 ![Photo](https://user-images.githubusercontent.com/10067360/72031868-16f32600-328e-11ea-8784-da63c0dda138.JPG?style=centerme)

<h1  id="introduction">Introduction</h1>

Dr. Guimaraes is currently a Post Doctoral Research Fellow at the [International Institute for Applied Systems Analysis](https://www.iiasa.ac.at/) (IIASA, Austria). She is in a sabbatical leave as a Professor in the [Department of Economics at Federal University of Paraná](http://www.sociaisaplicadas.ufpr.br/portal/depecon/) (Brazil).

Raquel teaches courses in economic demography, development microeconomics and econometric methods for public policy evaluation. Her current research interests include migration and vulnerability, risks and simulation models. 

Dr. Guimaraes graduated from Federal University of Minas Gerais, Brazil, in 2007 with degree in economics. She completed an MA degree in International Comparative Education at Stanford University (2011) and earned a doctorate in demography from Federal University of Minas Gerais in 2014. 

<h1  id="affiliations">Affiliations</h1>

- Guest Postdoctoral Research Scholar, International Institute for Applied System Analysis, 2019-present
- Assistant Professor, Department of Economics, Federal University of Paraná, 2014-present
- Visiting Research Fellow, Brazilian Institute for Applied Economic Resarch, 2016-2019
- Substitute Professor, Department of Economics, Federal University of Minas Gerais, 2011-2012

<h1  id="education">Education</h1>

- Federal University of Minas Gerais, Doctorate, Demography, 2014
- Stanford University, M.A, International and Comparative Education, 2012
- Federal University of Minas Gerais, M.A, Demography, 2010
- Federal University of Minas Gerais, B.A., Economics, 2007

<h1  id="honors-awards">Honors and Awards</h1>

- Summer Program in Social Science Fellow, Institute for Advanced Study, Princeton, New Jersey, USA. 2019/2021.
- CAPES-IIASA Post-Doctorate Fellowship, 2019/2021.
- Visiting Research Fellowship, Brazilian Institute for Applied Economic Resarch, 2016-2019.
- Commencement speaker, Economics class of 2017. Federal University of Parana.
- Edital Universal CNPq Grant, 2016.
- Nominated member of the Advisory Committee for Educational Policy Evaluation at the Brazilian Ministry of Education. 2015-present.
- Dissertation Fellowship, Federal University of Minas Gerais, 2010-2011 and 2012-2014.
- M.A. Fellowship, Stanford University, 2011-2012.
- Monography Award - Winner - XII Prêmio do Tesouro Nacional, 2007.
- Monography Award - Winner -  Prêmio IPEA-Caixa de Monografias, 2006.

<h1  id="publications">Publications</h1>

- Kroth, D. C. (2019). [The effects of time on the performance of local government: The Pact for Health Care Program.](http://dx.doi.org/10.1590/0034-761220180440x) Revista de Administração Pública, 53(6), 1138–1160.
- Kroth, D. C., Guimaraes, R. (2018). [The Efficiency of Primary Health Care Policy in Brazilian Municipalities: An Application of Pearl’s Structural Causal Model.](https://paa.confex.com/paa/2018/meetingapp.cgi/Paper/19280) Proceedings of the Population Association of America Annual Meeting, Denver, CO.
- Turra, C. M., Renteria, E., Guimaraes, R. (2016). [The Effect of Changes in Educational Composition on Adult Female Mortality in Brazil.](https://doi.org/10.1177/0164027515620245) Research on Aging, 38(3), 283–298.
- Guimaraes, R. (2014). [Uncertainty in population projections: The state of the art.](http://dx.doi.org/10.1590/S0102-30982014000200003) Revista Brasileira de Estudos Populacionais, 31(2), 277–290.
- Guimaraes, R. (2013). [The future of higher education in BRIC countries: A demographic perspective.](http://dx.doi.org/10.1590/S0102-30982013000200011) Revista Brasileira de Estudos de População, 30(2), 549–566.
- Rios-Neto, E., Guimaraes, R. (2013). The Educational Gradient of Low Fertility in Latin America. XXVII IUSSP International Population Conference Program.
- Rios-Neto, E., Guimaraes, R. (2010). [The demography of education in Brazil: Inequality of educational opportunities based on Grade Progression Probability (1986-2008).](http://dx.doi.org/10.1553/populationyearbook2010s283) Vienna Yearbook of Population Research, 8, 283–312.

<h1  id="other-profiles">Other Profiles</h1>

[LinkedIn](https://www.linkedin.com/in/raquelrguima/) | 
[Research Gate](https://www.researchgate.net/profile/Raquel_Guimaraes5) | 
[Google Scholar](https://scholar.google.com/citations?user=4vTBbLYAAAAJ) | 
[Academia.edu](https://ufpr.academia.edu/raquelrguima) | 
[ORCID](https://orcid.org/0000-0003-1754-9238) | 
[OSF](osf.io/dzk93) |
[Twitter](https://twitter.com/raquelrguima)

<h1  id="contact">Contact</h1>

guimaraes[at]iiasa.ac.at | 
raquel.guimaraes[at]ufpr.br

───

Directions |
From the listing, tally every line with the word "Professor" in it and give only the tally.

Output of the task |
3